GR 28486; (September, 1981) (Digest)
G.R. No. L-28486 September 10, 1981
FRANCISCO MAGNO, ET AL., petitioners, vs. THE COURT OF APPEALS, JUDGE MARIANO BENEDICTO of the Court of First Instance of Nueva Ecija and DONATO M. VERGARA, respondents.
FACTS
Petitioners obtained a final and executory judgment by default from the Court of First Instance (CFI) of Bulacan in a partition case concerning war damage payments. The judgment ordered private respondent Donato M. Vergara and another to pay petitioners jointly and severally. Upon issuance of a writ of execution and levy on his properties, Vergara filed an action for annulment of judgment before the CFI of Nueva Ecija. He alleged extrinsic fraud, claiming that petitioner Francisco Magno assured him he would be excluded from the Bulacan suit, thereby luring him into inaction. Vergara also sought a preliminary injunction to halt the execution. Petitioners moved to dismiss the annulment suit, arguing that the Nueva Ecija CFI, a court of coordinate jurisdiction, had no power to interfere with or nullify the final judgment of the Bulacan CFI. The Nueva Ecija judge deferred resolution of the motion to dismiss, opined that the allegations, if true, could constitute extrinsic fraud, and granted the preliminary injunction.
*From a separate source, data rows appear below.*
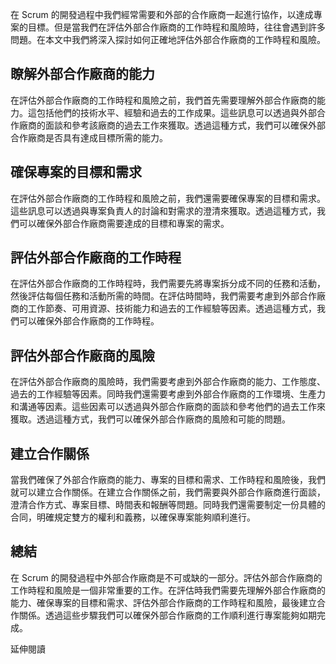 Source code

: 在 Scrum 的開發過程中我們經常需要和外部的合作廠商一起進行協作，以達成專案的目標。但是當我們在評估外部合作廠商的工作時程和風險時，往往會遇到許多問題。在本文中我們將深入探討如何正確地評估外部合作廠商的工作時程和風險。

## 瞭解外部合作廠商的能力

在評估外部合作廠商的工作時程和風險之前，我們首先需要理解外部合作廠商的能力。這包括他們的技術水平、經驗和過去的工作成果。這些訊息可以透過與外部合作廠商的面談和參考該廠商的過去工作來獲取。透過這種方式，我們可以確保外部合作廠商是否具有達成目標所需的能力。

## 確保專案的目標和需求

在評估外部合作廠商的工作時程和風險之前，我們還需要確保專案的目標和需求。這些訊息可以透過與專案負責人的討論和對需求的澄清來獲取。透過這種方式，我們可以確保外部合作廠商需要達成的目標和專案的需求。

## 評估外部合作廠商的工作時程

在評估外部合作廠商的工作時程時，我們需要先將專案拆分成不同的任務和活動，然後評估每個任務和活動所需的時間。在評估時間時，我們需要考慮到外部合作廠商的工作節奏、可用資源、技術能力和過去的工作經驗等因素。透過這種方式，我們可以確保外部合作廠商的工作時程。

## 評估外部合作廠商的風險

在評估外部合作廠商的風險時，我們需要考慮到外部合作廠商的能力、工作態度、過去的工作經驗等因素。同時我們還需要考慮到外部合作廠商的工作環境、生產力和溝通等因素。這些因素可以透過與外部合作廠商的面談和參考他們的過去工作來獲取。透過這種方式，我們可以確保外部合作廠商的風險和可能的問題。

## 建立合作關係

當我們確保了外部合作廠商的能力、專案的目標和需求、工作時程和風險後，我們就可以建立合作關係。在建立合作關係之前，我們需要與外部合作廠商進行面談，澄清合作方式、專案目標、時間表和報酬等問題。同時我們還需要制定一份具體的合同，明確規定雙方的權利和義務，以確保專案能夠順利進行。

## 總結

在 Scrum 的開發過程中外部合作廠商是不可或缺的一部分。評估外部合作廠商的工作時程和風險是一個非常重要的工作。在評估時我們需要先理解外部合作廠商的能力、確保專案的目標和需求、評估外部合作廠商的工作時程和風險，最後建立合作關係。透過這些步驟我們可以確保外部合作廠商的工作順利進行專案能夠如期完成。

延伸閱讀
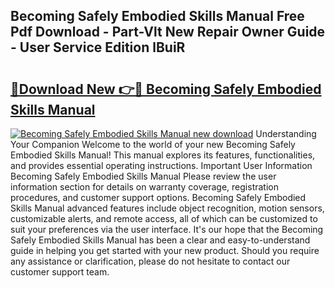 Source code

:## Becoming Safely Embodied Skills Manual Free Pdf Download - Part-Vlt New Repair Owner Guide - User Service Edition lBuiR

# <h2><a href="http://bc25932.oget.top/?id=Becoming+Safely+Embodied+Skills+Manual">🔗Download New 👉🔴 Becoming Safely Embodied Skills Manual</a></h2>

[![Becoming Safely Embodied Skills Manual new download](https://i.imgur.com/5g1atiW.png)](http://bc25932.oget.top/?id=Becoming+Safely+Embodied+Skills+Manual)
Understanding Your Companion Welcome to the world of your new Becoming Safely Embodied Skills Manual! This manual explores its features, functionalities, and provides essential operating instructions. Important User Information Becoming Safely Embodied Skills Manual Please review the user information section for details on warranty coverage, registration procedures, and customer support options. Becoming Safely Embodied Skills Manual advanced features include object recognition, motion sensors, customizable alerts, and remote access, all of which can be customized to suit your preferences via the user interface. It's our hope that the Becoming Safely Embodied Skills Manual has been a clear and easy-to-understand guide in helping you get started with your new product. Should you require any assistance or clarification, please do not hesitate to contact our customer support team.
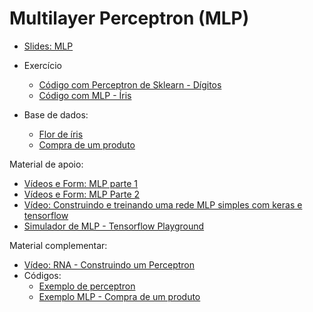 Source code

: # Multilayer Perceptron (MLP) 
* [Slides: MLP](https://docs.google.com/presentation/d/1oIzH-SNbJ3_4vYZdt_IZQi3537BUJKsvio_oV8c8Bnc/edit?usp=sharing)
* Exercício
  * [Código com Perceptron de Sklearn - Dígitos](https://colab.research.google.com/drive/1eppuqhaH3qa09_I_IiYbz2ftpAMbQKn5?usp=sharing)
  * [Código com MLP - Íris](https://colab.research.google.com/drive/1y0tUhGB3cwWMdMOO9Z5_5OG0gGXNJHq1?usp=sharing)

* Base de dados:
  * [Flor de íris](https://raw.githubusercontent.com/ect-info/ml/master/dados/Iris.csv)
  * [Compra de um produto](https://raw.githubusercontent.com/ect-info/ml/master/dados/Social_Network_Ads.csv)

Material de apoio: 
* [Vídeos e Form: MLP parte 1](https://docs.google.com/forms/d/e/1FAIpQLSc_kQ1w4tnsrRjPsS56jOKZ7Bb1ZwN0bOAEwVRW0pKBWtyZkQ/viewform?usp=sf_link)   
* [Vídeos e Form: MLP Parte 2](https://docs.google.com/forms/d/e/1FAIpQLSdFS64t1TlAq9mYtgx6JAi_-XoplMcY0Hj2xc1dub8riXWFTA/viewform?usp=sf_link)   
* [Vídeo: Construindo e treinando uma rede MLP simples com keras e tensorflow](https://youtu.be/qyMO5UHLgs4) 
* [Simulador de MLP - Tensorflow Playground](https://playground.tensorflow.org/)


Material complementar: 
* [Vídeo: RNA - Construindo um Perceptron](https://youtu.be/uTi0O3tjdSM)
* Códigos:
  * [Exemplo de perceptron](https://colab.research.google.com/drive/1jbFCvifaAou19mlu2pI3Rso8DoMow_zl?usp=sharing)
  * [Exemplo MLP - Compra de um produto](https://colab.research.google.com/drive/1wR1xoQGDrgDUysDqWkhVdvNj-qluo2pk?usp=sharing)
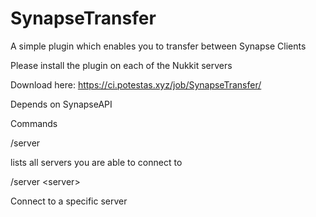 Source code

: # SynapseTransfer
A simple plugin which enables you to transfer between Synapse Clients

Please install the plugin on each of the Nukkit servers

Download here: https://ci.potestas.xyz/job/SynapseTransfer/

Depends on SynapseAPI


Commands

/server

lists all servers you are able to connect to

/server \<server>

Connect to a specific server

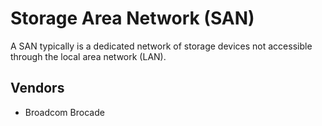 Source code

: # Storage Area Network (SAN)
A SAN typically is a dedicated network of storage devices not accessible through the local area network (LAN).

## Vendors
- Broadcom Brocade
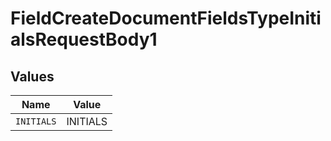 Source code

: # FieldCreateDocumentFieldsTypeInitialsRequestBody1


## Values

| Name       | Value      |
| ---------- | ---------- |
| `INITIALS` | INITIALS   | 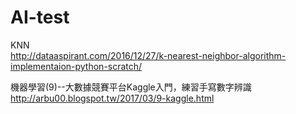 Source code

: # AI-test

KNN <br/>
http://dataaspirant.com/2016/12/27/k-nearest-neighbor-algorithm-implementaion-python-scratch/ <br/>

機器學習(9)--大數據競賽平台Kaggle入門，練習手寫數字辨識 <br/>
http://arbu00.blogspot.tw/2017/03/9-kaggle.html
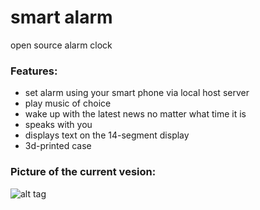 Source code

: # smart alarm
open source alarm clock

### Features:

* set alarm using your smart phone via local host server
* play music of choice
* wake up with the latest news no matter what time it is
* speaks with you
* displays text on the 14-segment display
* 3d-printed case

### Picture of the current vesion:

![alt tag](https://raw.githubusercontent.com/fgebhart/smart_alarm/master/rpi_zero_alarm.jpg)

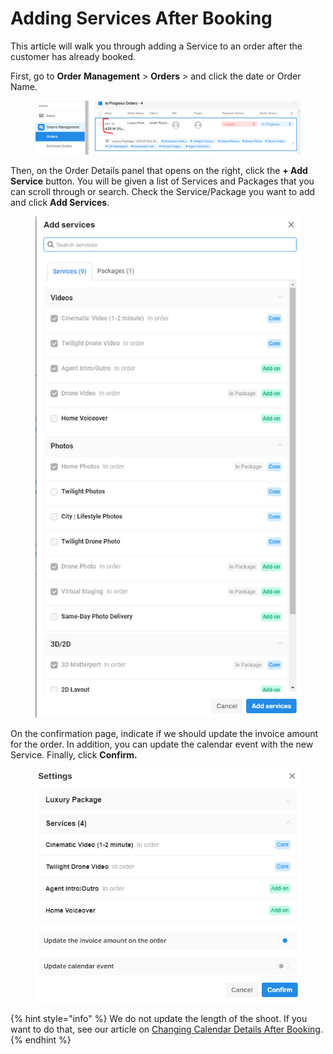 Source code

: # Adding Services After Booking

This article will walk you through adding a Service to an order after the customer has already booked.

First, go to **Order Management** > **Orders** > and click the date or Order Name.

<figure><img src="../.gitbook/assets/image (60).png" alt=""><figcaption></figcaption></figure>

Then, on the Order Details panel that opens on the right, click the **+ Add Service** button. You will be given a list of Services and Packages that you can scroll through or search. Check the Service/Package you want to add and click **Add Services**.

<figure><img src="../.gitbook/assets/image (105).png" alt=""><figcaption></figcaption></figure>

On the confirmation page, indicate if we should update the invoice amount for the order. In addition, you can update the calendar event with the new Service. Finally, click **Confirm.**

<figure><img src="../.gitbook/assets/image (102).png" alt=""><figcaption></figcaption></figure>

{% hint style="info" %}
We do not update the length of the shoot. If you want to do that, see our article on [Changing Calendar Details After Booking](../scheduling/changing-scheduling-details/change-calendar-description-after-booking.md).
{% endhint %}
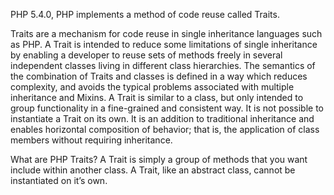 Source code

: PHP 5.4.0, PHP implements a method of code reuse called Traits.

Traits are a mechanism for code reuse in single inheritance languages such as PHP. A Trait is intended to reduce some limitations of single inheritance by enabling a developer to reuse sets of methods freely in several independent classes living in different class hierarchies. The semantics of the combination of Traits and classes is defined in a way which reduces complexity, and avoids the typical problems associated with multiple inheritance and Mixins.
A Trait is similar to a class, but only intended to group functionality in a fine-grained and consistent way. It is not possible to instantiate a Trait on its own. It is an addition to traditional inheritance and enables horizontal composition of behavior; that is, the application of class members without requiring inheritance. 

What are PHP Traits?
A Trait is simply a group of methods that you want include within another class. A Trait, like an abstract class, cannot be instantiated on it’s own.

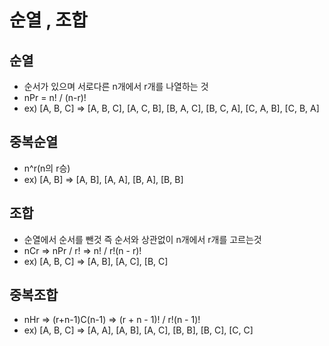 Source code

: # 순열 , 조합

## 순열

- 순서가 있으며 서로다른 n개에서 r개를 나열하는 것
- nPr = n! / (n-r)!
- ex) [A, B, C] => [A, B, C], [A, C, B], [B, A, C], [B, C, A], [C, A, B], [C, B, A]

## 중복순열

- n^r(n의 r승)
- ex) [A, B] => [A, B], [A, A], [B, A], [B, B]

## 조합

- 순열에서 순서를 뺀것 즉 순서와 상관없이 n개에서 r개를 고르는것
- nCr => nPr / r! => n! / r!(n - r)!
- ex) [A, B, C] => [A, B], [A, C], [B, C]

## 중복조합

- nHr => (r+n-1)C(n-1) => (r + n - 1)! / r!(n - 1)!
- ex) [A, B, C] => [A, A], [A, B], [A, C], [B, B], [B, C], [C, C]

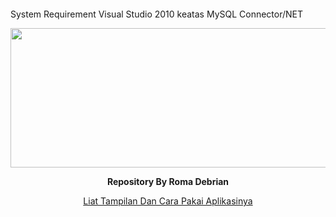 <p>&nbsp;</p>
<p>&nbsp;</p>

System Requirement
Visual Studio 2010 keatas
MySQL Connector/NET

<div>
  <center>
  <p align="center"><img src=https://i2.wp.com/nekonoto.net/wp-content/uploads/2018/01/yuru-camp.jpg?w=800 width=513 height=223 /></p>
  <p align="center"><strong> Repository By Roma Debrian </strong></p>
  <a href="https://drive.google.com/open?id=1EpdcQL6rotNZRY_BlZgXCJhTE1GTQxuy">Liat Tampilan Dan Cara Pakai Aplikasinya</a>
</div>
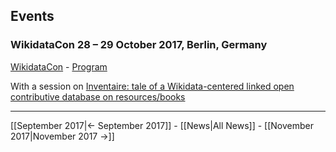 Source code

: <!-- LANG:EN, title="October 2017"-->

 

## Events

### WikidataCon 28 – 29 October 2017, Berlin, Germany

  [WikidataCon](https://www.wikidata.org/wiki/Wikidata:WikidataCon_2017) - [Program](https://www.wikidata.org/wiki/Wikidata:WikidataCon_2017/Program) 

  With a session on [Inventaire: tale of a Wikidata-centered linked open contributive database on resources/books](https://www.wikidata.org/wiki/Wikidata:WikidataCon_2017/Submissions/Inventaire:_tale_of_a_Wikidata-centered_linked_open_contributive_database_on_resources/books)

 

<hr>



[[September 2017|← September 2017]] - [[News|All News]] - [[November 2017|November 2017 →]]
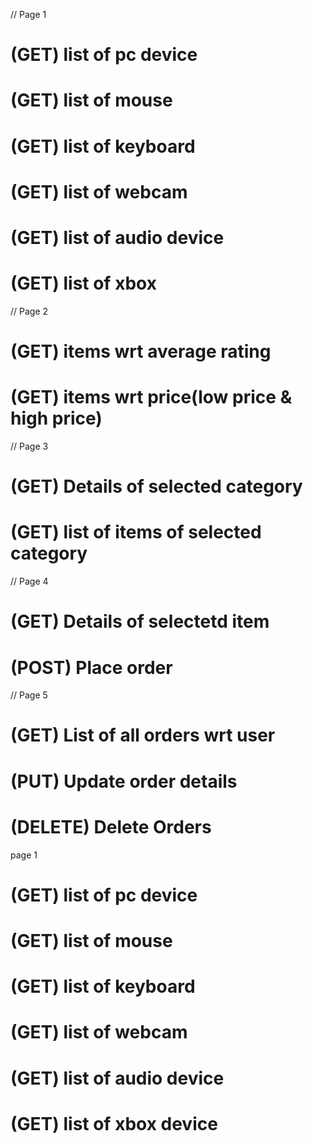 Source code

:// Page 1
# (GET) list of pc device
# (GET) list of mouse
# (GET) list of keyboard
# (GET) list of webcam
# (GET) list of audio device
# (GET) list of xbox

// Page 2
# (GET) items wrt average rating
# (GET) items wrt price(low price & high price)

// Page 3
# (GET) Details of selected category
# (GET) list of items of selected category

// Page 4
# (GET) Details of selectetd item
# (POST) Place order

// Page 5
# (GET) List of all orders wrt user
# (PUT) Update order details
# (DELETE) Delete Orders


page 1
# (GET) list of pc device
# (GET) list of mouse
# (GET) list of keyboard
# (GET) list of webcam
# (GET) list of audio device
# (GET) list of xbox device

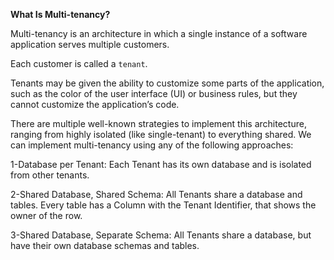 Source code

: **What Is Multi-tenancy?**

Multi-tenancy is an architecture in which a single instance of a software application serves multiple customers.

Each customer is called a `tenant`.

Tenants may be given the ability to customize some parts of the application, such as the color of the user interface (UI) or business rules, but they cannot customize the application’s code.

There are multiple well-known strategies to implement this architecture, ranging from highly isolated (like single-tenant) to everything shared. We can implement multi-tenancy using any of the following approaches:


1-Database per Tenant: Each Tenant has its own database and is isolated from other tenants.

2-Shared Database, Shared Schema: All Tenants share a database and tables. Every table has a Column with the Tenant Identifier, that shows the owner of the row.

3-Shared Database, Separate Schema: All Tenants share a database, but have their own database schemas and tables. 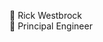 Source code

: &#129497; Rick Westbrock  
&#128025; Principal Engineer  

<!---
rwestbrock-24hf/rwestbrock-24hf is a ✨ special ✨ repository because its `README.md` (this file) appears on your GitHub profile.
You can click the Preview link to take a look at your changes.
--->
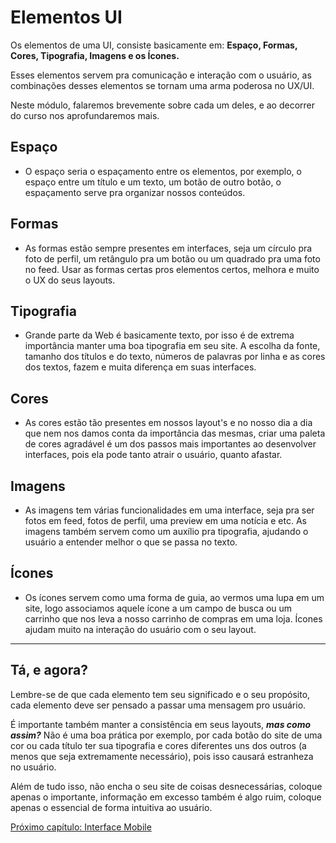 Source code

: # Elementos UI

Os elementos de uma UI, consiste basicamente em: **Espaço, Formas, Cores, Tipografia, Imagens e os Ícones.**

Esses elementos servem pra comunicação e interação com o usuário, as combinações desses elementos se tornam uma arma poderosa no UX/UI.

Neste módulo, falaremos brevemente sobre cada um deles, e ao decorrer do curso nos aprofundaremos mais.

## Espaço

- O espaço seria o espaçamento entre os elementos, por exemplo, o espaço entre um título e um texto, um botão de outro botão, o espaçamento serve pra organizar nossos conteúdos.

## Formas

- As formas estão sempre presentes em interfaces, seja um círculo pra foto de perfil, um retângulo pra um botão ou um quadrado pra uma foto no feed. Usar as formas certas pros elementos certos, melhora e muito o UX do seus layouts.

## Tipografia

- Grande parte da Web é basicamente texto, por isso é de extrema importância manter uma boa tipografia em seu site. A escolha da fonte, tamanho dos títulos e do texto, números de palavras por linha e as cores dos textos, fazem e muita diferença em suas interfaces.

## Cores

- As cores estão tão presentes em nossos layout's e no nosso dia a dia que nem nos damos conta da importância das mesmas, criar uma paleta de cores agradável é um dos passos mais importantes ao desenvolver interfaces, pois ela pode tanto atrair o usuário, quanto afastar.

## Imagens

- As imagens tem várias funcionalidades em uma interface, seja pra ser fotos em feed, fotos de perfil, uma preview em uma notícia e etc. As imagens também servem como um auxílio pra tipografia, ajudando o usuário a entender melhor o que se passa no texto.

## Ícones

- Os ícones servem como uma forma de guia, ao vermos uma lupa em um site, logo associamos aquele ícone a um campo de busca ou um carrinho que nos leva a nosso carrinho de compras em uma loja. Ícones ajudam muito na interação do usuário com o seu layout.

---

## Tá, e agora?

Lembre-se de que cada elemento tem seu significado e o seu propósito, cada elemento deve ser pensado a passar uma mensagem pro usuário.

É importante também manter a consistência em seus layouts, ***mas como assim?*** Não é uma boa prática por exemplo, por cada botão do site de uma cor ou cada título ter sua tipografia e cores diferentes uns dos outros (a menos que seja extremamente necessário), pois isso causará estranheza no usuário.

Além de tudo isso, não encha o seu site de coisas desnecessárias, coloque apenas o importante, informação em excesso também é algo ruim, coloque apenas o essencial de forma intuitiva ao usuário.

[Próximo capítulo: Interface Mobile](../04-Interface-Mobile/Interface-Mobile.md) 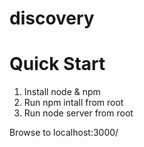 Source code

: discovery
=========


Quick Start
==========

1)  Install node & npm
2)  Run npm intall from root
3)  Run node server from root

Browse to localhost:3000/


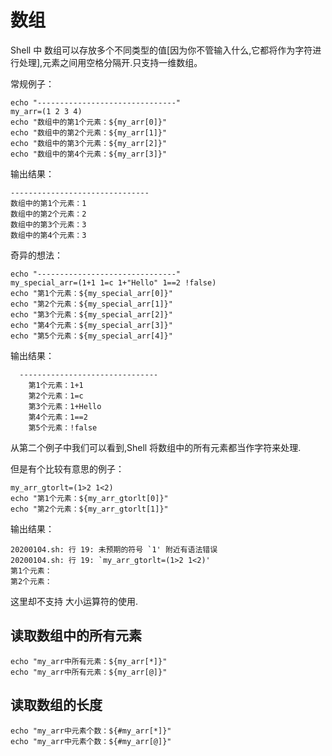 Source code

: # 数组
Shell 中 数组可以存放多个不同类型的值[因为你不管输入什么,它都将作为字符进行处理],元素之间用空格分隔开.只支持一维数组。

常规例子：

    echo "-------------------------------"
    my_arr=(1 2 3 4)
    echo "数组中的第1个元素：${my_arr[0]}"
    echo "数组中的第2个元素：${my_arr[1]}"
    echo "数组中的第3个元素：${my_arr[2]}"
    echo "数组中的第4个元素：${my_arr[3]}"
输出结果：

    -------------------------------
    数组中的第1个元素：1
    数组中的第2个元素：2
    数组中的第3个元素：3
    数组中的第4个元素：3  

奇异的想法：
 
    echo "-------------------------------"    
    my_special_arr=(1+1 1=c 1+"Hello" 1==2 !false)
    echo "第1个元素：${my_special_arr[0]}"
    echo "第2个元素：${my_special_arr[1]}"
    echo "第3个元素：${my_special_arr[2]}"
    echo "第4个元素：${my_special_arr[3]}"
    echo "第5个元素：${my_special_arr[4]}"
输出结果：

      -------------------------------
        第1个元素：1+1
        第2个元素：1=c
        第3个元素：1+Hello
        第4个元素：1==2
        第5个元素：!false
从第二个例子中我们可以看到,Shell 将数组中的所有元素都当作字符来处理.

但是有个比较有意思的例子：

    my_arr_gtorlt=(1>2 1<2)
    echo "第1个元素：${my_arr_gtorlt[0]}"
    echo "第2个元素：${my_arr_gtorlt[1]}"

    
输出结果：

    20200104.sh: 行 19: 未预期的符号 `1' 附近有语法错误
    20200104.sh: 行 19: `my_arr_gtorlt=(1>2 1<2)'
    第1个元素：
    第2个元素：
这里却不支持 大小运算符的使用.

## 读取数组中的所有元素

    echo "my_arr中所有元素：${my_arr[*]}"
    echo "my_arr中所有元素：${my_arr[@]}"
    
## 读取数组的长度
    echo "my_arr中元素个数：${#my_arr[*]}"
    echo "my_arr中元素个数：${#my_arr[@]}"
     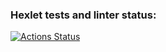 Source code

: ### Hexlet tests and linter status:
[![Actions Status](https://github.com/drgoodness/fullstack-javascript-project-12/actions/workflows/hexlet-check.yml/badge.svg)](https://github.com/drgoodness/fullstack-javascript-project-12/actions)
The Court of Appeals upheld the Nueva Ecija court’s jurisdiction.
ISSUE
Whether the Court of First Instance of Nueva Ecija has jurisdiction to entertain an action to annul a final and executory judgment rendered by the Court of First Instance of Bulacan on the ground of extrinsic fraud.
RULING
Yes. The Supreme Court affirmed the Court of Appeals and upheld the jurisdiction of the Nueva Ecija CFI. The legal logic is anchored on the principle that an action for annulment of judgment based on extrinsic fraud constitutes a direct and independent attack against the judgment, with a cause of action entirely distinct from the original case. Citing precedents like Dulap vs. Court of Appeals, the Court ruled that there is no requirement for the venue of the annulment action to follow the venue of the original case. A court of first instance inherently possesses the authority to annul a judgment of another court of first instance if extrinsic fraud in its procurement is sufficiently alleged and proven. The Court examined the allegations hypothetically admitted in the motion to dismiss. Vergara’s claim that Francisco Magno assured him of exclusion from the suit, leading to his deliberate inaction, constitutes an allegation of extrinsic fraud—a fraudulent act committed outside the trial which prevented a party from presenting their case. These are ultimate facts which, if proven at trial, would justify annulment. The necessity for a full trial to establish these evidentiary facts was emphasized. The Court found petitioners’ second contention—that a hearing was unnecessary because the allegations were admitted in the motion to dismiss—to be fallacious. A motion to dismiss hypothetically admits the truth of the allegations only for the purpose of testing their legal sufficiency to state a cause of action; it does not dispense with the need for a trial to actually prove those facts. The case was remanded to the Nueva Ecija CFI for trial on the merits.